APPLYING KNOWLEDGE AND UNDERSTANDING:
At the end of the course, the students will be able to define an international marketing plan. In particular, they will be able to analyze the impact of cultural, social, political and economic factors on international marketing strategies; moreover, they will be  able to develop both the international marketing strategic and the operational analyses.

MAKING JUDGEMENTS:
Students’ interactive participation to lectures, as well as seminars held by experts, will stimulate students’ critical analysis and independent judgment abilities. Students also be encouraged to collect and interpret relevant data and information dealing with the main problems related to the marketing of the firm.

COMMUNICATION SKILLS:
Through class participation, students will acquire specific communication skills, thanks to which they will be able to clearly and properly interact, both in writing and orally, on the various issues related to the marketing of the firm, with entrepreneurs, managers, as well as with other stakeholders.

LEARNING SKILLS:
The course aims to provide the theoretical and methodological grounding for the development of knowledge related to international marketing issues.

Teaching Methodology

The format of the course is lecture, case studies, guest speakers, individual and group project

Group Project Work
Groups of attending students will be formed during the second lesson. Each group will be made up of no more than 5 students and will work on a project to present at the end of the course.

Individual Project Work: country selection and attractiveness report
Each student will work on an analysis of important environmental data in a selected country.


REFERENCES FOR ATTENDING STUDENTS
Ghauri, Cateora, International Marketing, 4th Edition, McGraw-Hill Education, 2014: 1, 2, 4, 6, 9, 10, 11, 12, 15, 16, 17, 18, 19.

We will discuss four cases from Harvard Business School Publishing.
1. HBC: CUMI India’s global strategy.

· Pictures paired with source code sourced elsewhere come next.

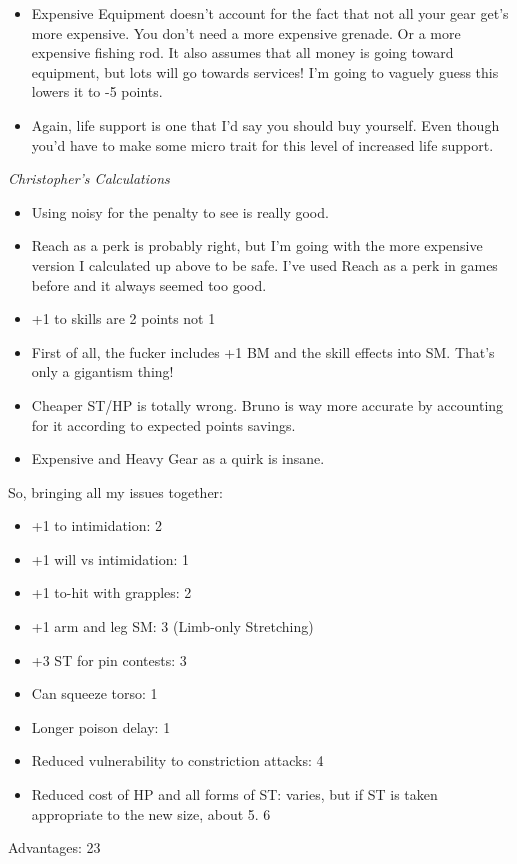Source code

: \begin{multicols*}{2}
\begin{itemize}
		\item Expensive Equipment doesn't account for the fact that not all your gear get's more expensive. You don't need a more expensive grenade. Or a more expensive fishing rod. It also assumes that all money is going toward equipment, but lots will go towards services! I'm going to vaguely guess this lowers it to -5 points.
		\item Again, life support is one that I'd say you should buy yourself. Even though you'd have to make some micro trait for this level of increased life support.
	\end{itemize}

	\textit{Christopher's Calculations}
	\begin{itemize}
		\itemsep 0pt
		\item Using noisy for the penalty to see is really good.
		\item Reach as a perk is probably right, but I'm going with the more expensive version I calculated up above to be safe. I've used Reach as a perk in games before and it always seemed too good.
		\item +1 to skills are 2 points not 1
		\item First of all, the fucker includes +1 BM and the skill effects into SM. That's only a gigantism thing!
		\item Cheaper ST/HP is totally wrong. Bruno is way more accurate by accounting for it according to expected points savings.
		\item Expensive and Heavy Gear as a quirk is insane.
	\end{itemize}
	
	So, bringing all my issues together:
	
	\begin{itemize}
		\itemsep 0pt
		\item 	+1 to intimidation: 2
		\item 	+1 will vs intimidation: 1
		\item 	+1 to-hit with grapples: 2
		\item 	+1 arm and leg SM: 3 (Limb-only Stretching)
		\item 	+3 ST for pin contests: 3
		\item 	Can squeeze torso: 1
		\item 	Longer poison delay: 1
		\item 	Reduced vulnerability to constriction attacks: 4
		\item 	Reduced cost of HP and all forms of ST: varies, but if ST is taken appropriate to the new size, about 5. 6
	\end{itemize}
	Advantages: 23
	

\end{multicols*}
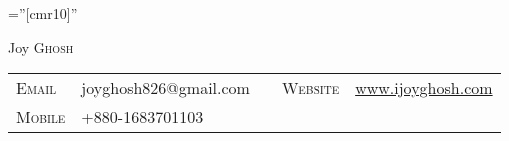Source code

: \documentclass[a4paper,10pt]{article}
\begin{document}

\pagestyle{empty} %

\font\fb=''[cmr10]'' %

\par{\centering
    {\Huge Joy \textsc{Ghosh}
  }\bigskip\par}

\begin{comment}
\begin{tabular}{rl}
    \textsc{Mobile}     & +880-1683701103\\
\end{tabular}
\end{comment}

\begin{tabular}{p{1cm}p{4cm}p{1cm}p{1.2cm}p{3cm}}
     \textsc{Email} & joyghosh826@gmail.com
     & & 
     \textsc{Website} & \href{www.ijoyghosh.com}{www.ijoyghosh.com} \\
     \textsc{Mobile} & +880-1683701103 & & &
\end{tabular}

\end{document}
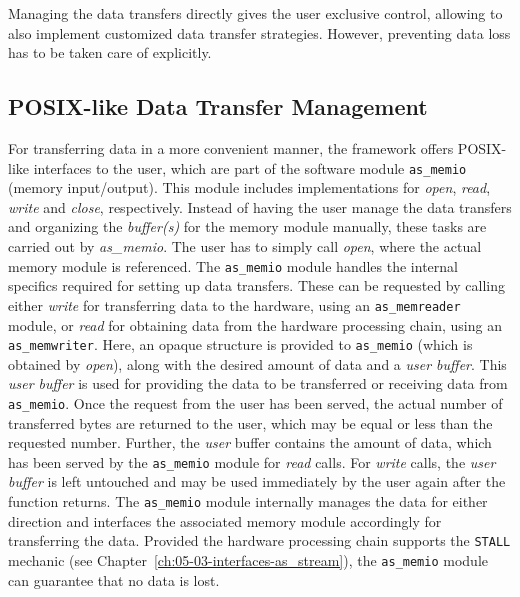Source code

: Managing the data transfers directly gives the user exclusive control, allowing to also implement customized data transfer strategies.
However, preventing data loss has to be taken care of explicitly.


\subsection{POSIX-like Data Transfer Management}
For transferring data in a more convenient manner, the \asterics framework offers POSIX-like interfaces to the user, which are part of the software module \texttt{as\_memio} (memory input/output).
This module includes implementations for \textit{open}, \textit{read}, \textit{write} and \textit{close}, respectively.
Instead of having the user manage the data transfers and organizing the \textit{buffer(s)} for the memory module manually, these tasks are carried out by \textit{as\_memio}.
The user has to simply call \textit{open}, where the actual memory module is referenced.
The \texttt{as\_memio} module handles the internal specifics required for setting up data transfers.
These can be requested by calling either \textit{write} for transferring data to the hardware, using an \texttt{as\_memreader} module, or \textit{read} for obtaining data from the hardware processing chain, using an \texttt{as\_memwriter}.
Here, an opaque structure is provided to \texttt{as\_memio} (which is obtained by \textit{open}), along with the desired amount of data and a \textit{user buffer}.
This \textit{user buffer} is used for providing the data to be transferred or receiving data from \texttt{as\_memio}.
Once the request from the user has been served, the actual number of transferred bytes are returned to the user, which may be equal or less than the requested number.
Further, the \textit{user} buffer contains the amount of data, which has been served by the \texttt{as\_memio} module for \textit{read} calls.
For \textit{write} calls, the \textit{user buffer} is left untouched and may be used immediately by the user again after the function returns.
The \texttt{as\_memio} module internally manages the data for either direction and interfaces the associated memory module accordingly for transferring the data.
Provided the hardware processing chain supports the \texttt{STALL} mechanic (see Chapter~\ref{ch:05-03-interfaces-as_stream}), the \texttt{as\_memio} module can guarantee that no data is lost.



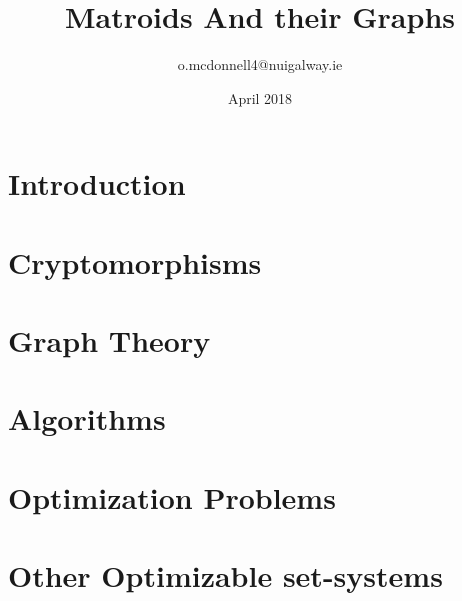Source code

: \documentclass{article}
\title{Matroids And their Graphs}
\author{o.mcdonnell4@nuigalway.ie }
\date{April 2018}
\theoremstyle{plain}
\theoremstyle{definition}
\theoremstyle{remark}
\begin{document}
 
\maketitle
 


\section{Introduction}





\section{Cryptomorphisms}





\section{Graph Theory}


\section{Algorithms}




\section{Optimization Problems}




\section{Other Optimizable set-systems}


\printbibliography[
heading=bibintoc,
title={Whole bibliography}
] %
\end{document}
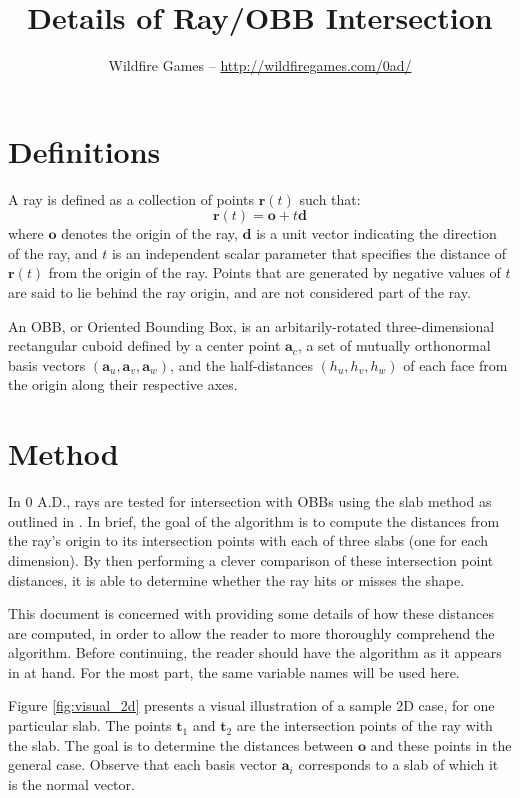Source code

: \documentclass[a4paper,10pt]{article}
\title{Details of Ray/OBB Intersection}
\author{Wildfire Games -- \url{http://wildfiregames.com/0ad/}}
\begin{document}
\maketitle

\section{Definitions}
A ray is defined as a collection of points $\mathbf{r}(t)$ such that:
\begin{equation*}
\mathbf{r}(t) = \mathbf{o} + t \mathbf{d}
\end{equation*}
where $\mathbf{o}$ denotes the origin of the ray, $\mathbf{d}$ is a unit vector indicating the direction of the ray, and $t$ is an independent scalar parameter that specifies the distance of $\mathbf{r}(t)$ from the origin of the ray. Points that are generated by negative values of $t$ are said to lie behind the ray origin, and are not considered part of the ray.

An OBB, or Oriented Bounding Box, is an arbitarily-rotated three-dimensional rectangular cuboid defined by a center point $\mathbf{a}_c$, a set of mutually orthonormal basis vectors $(\mathbf{a}_u, \mathbf{a}_v, \mathbf{a}_w)$, and the half-distances $(h_u, h_v, h_w)$ of each face from the origin along their respective axes.

\section{Method}
In 0 A.D., rays are tested for intersection with OBBs using the slab method as outlined in \cite{real_time_rendering_3}. In brief, the goal of the algorithm is to compute the distances from the ray's origin to its intersection points with each of three slabs (one for each dimension). By then performing a clever comparison of these intersection point distances, it is able to determine whether the ray hits or misses the shape.

This document is concerned with providing some details of how these distances are computed, in order to allow the reader to more thoroughly comprehend the algorithm. Before continuing, the reader should have the algorithm as it appears in \cite{real_time_rendering_3} at hand. For the most part, the same variable names will be used here.

Figure \ref{fig:visual_2d} presents a visual illustration of a sample 2D case, for one particular slab. The points $\mathbf{t}_1$ and $\mathbf{t}_2$ are the intersection points of the ray with the slab. The goal is to determine the distances between $\mathbf{o}$ and these points in the general case. Observe that each basis vector $\mathbf{a}_i$ corresponds to a slab of which it is the normal vector.
\end{document}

W13154-PDF-ENG
2. HBC_It_Ration’s Quest for Growth: A market Choice Challenge. HEC085-PDF-ENG
 

REFERENCES FOR NOT ATTENDING STUDENTS
Ghauri, Cateora, International Marketing, Fourth Edition, 2014, McGraw-Hill Education: 1, 2, 3, 4, 5, 6, 7, 8, 9, 10, 11, 12, 13, 15, 16, 17, 18, 19, 20.
de Mooij, Marieke, and Geert Hofstede (2010), "The Hofstede model: Applications to global branding and advertising strategy and research," International Journal of Advertising, 29(1), 85–110.
Schuiling, Isabelle, and Jean-Noël Kapferer (2004), “Real Differences Between Local and International Brands: Strategic Implications for International Marketers,” Journal of International Marketing, 4(12), 97-11.
Alashban, Aref A., Linda A. Hayes, George M. Zinkahn, and Anne L. Balazs (2002), “International Brand-Name Standardization/ Adaptation: Antecedents and Consequences,” Journal of International Marketing. 3(10), 22-29.
Quer, D., Claver, E., & Rienda, L. (2010). Doing business in China and India: a comparative approach. Asia-Pacific Journal of Business Administration, 2(2), 153-166.
Giacomin, O., Janssen, F., Pruett, M., Shinnar, R. S., Llopis, F., & Toney, B. (2011). Entrepreneurial intentions, motivations and barriers: Differences among American, Asian and European students. International Entrepreneurship and Management Journal, 7(2), 219-238.
We will discuss four cases from Harvard Business School Publishing.
1. HBC: CUMI India’s global strategy. W13154-PDF-ENG
2. HBC_It_Ration’s Quest for Growth: A market Choice Challenge. HEC085-PDF-ENG

 

OFFICE HOURS: during the course, on Wed., 10 am.